(Beginning of Working data)
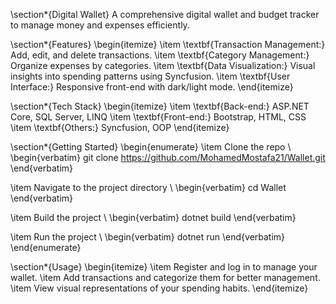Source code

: \section*{Digital Wallet}
A comprehensive digital wallet and budget tracker to manage money and expenses efficiently.

\section*{Features}
\begin{itemize}
  \item \textbf{Transaction Management:} Add, edit, and delete transactions.
  \item \textbf{Category Management:} Organize expenses by categories.
  \item \textbf{Data Visualization:} Visual insights into spending patterns using Syncfusion.
  \item \textbf{User Interface:} Responsive front-end with dark/light mode.
\end{itemize}

\section*{Tech Stack}
\begin{itemize}
  \item \textbf{Back-end:} ASP.NET Core, SQL Server, LINQ
  \item \textbf{Front-end:} Bootstrap, HTML, CSS
  \item \textbf{Others:} Syncfusion, OOP
\end{itemize}

\section*{Getting Started}
\begin{enumerate}
  \item Clone the repo \\
  \begin{verbatim}
  git clone https://github.com/MohamedMostafa21/Wallet.git
  \end{verbatim}
  
  \item Navigate to the project directory \\
  \begin{verbatim}
  cd Wallet
  \end{verbatim}
  
  \item Build the project \\
  \begin{verbatim}
  dotnet build
  \end{verbatim}
  
  \item Run the project \\
  \begin{verbatim}
  dotnet run
  \end{verbatim}
\end{enumerate}

\section*{Usage}
\begin{itemize}
  \item Register and log in to manage your wallet.
  \item Add transactions and categorize them for better management.
  \item View visual representations of your spending habits.
\end{itemize}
(End of Working data)
* Task statement
In your copy, reproduce the data above exactly and skip every picture.

* Your response
Source code

: \section*{Digital Wallet}
A comprehensive digital wallet and budget tracker to manage money and expenses efficiently.

\section*{Features}
\begin{itemize}
  \item \textbf{Transaction Management:} Add, edit, and delete transactions.
  \item \textbf{Category Management:} Organize expenses by categories.
  \item \textbf{Data Visualization:} Visual insights into spending patterns using Syncfusion.
  \item \textbf{User Interface:} Responsive front-end with dark/light mode.
\end{itemize}

\section*{Tech Stack}
\begin{itemize}
  \item \textbf{Back-end:} ASP.NET Core, SQL Server, LINQ
  \item \textbf{Front-end:} Bootstrap, HTML, CSS
  \item \textbf{Others:} Syncfusion, OOP
\end{itemize}

\section*{Getting Started}
\begin{enumerate}
  \item Clone the repo \\
  \begin{verbatim}
  git clone https://github.com/MohamedMostafa21/Wallet.git
  \end{verbatim}
  
  \item Navigate to the project directory \\
  \begin{verbatim}
  cd Wallet
  \end{verbatim}
  
  \item Build the project \\
  \begin{verbatim}
  dotnet build
  \end{verbatim}
  
  \item Run the project \\
  \begin{verbatim}
  dotnet run
  \end{verbatim}
\end{enumerate}

\section*{Usage}
\begin{itemize}
  \item Register and log in to manage your wallet.
  \item Add transactions and categorize them for better management.
  \item View visual representations of your spending habits.
\end{itemize}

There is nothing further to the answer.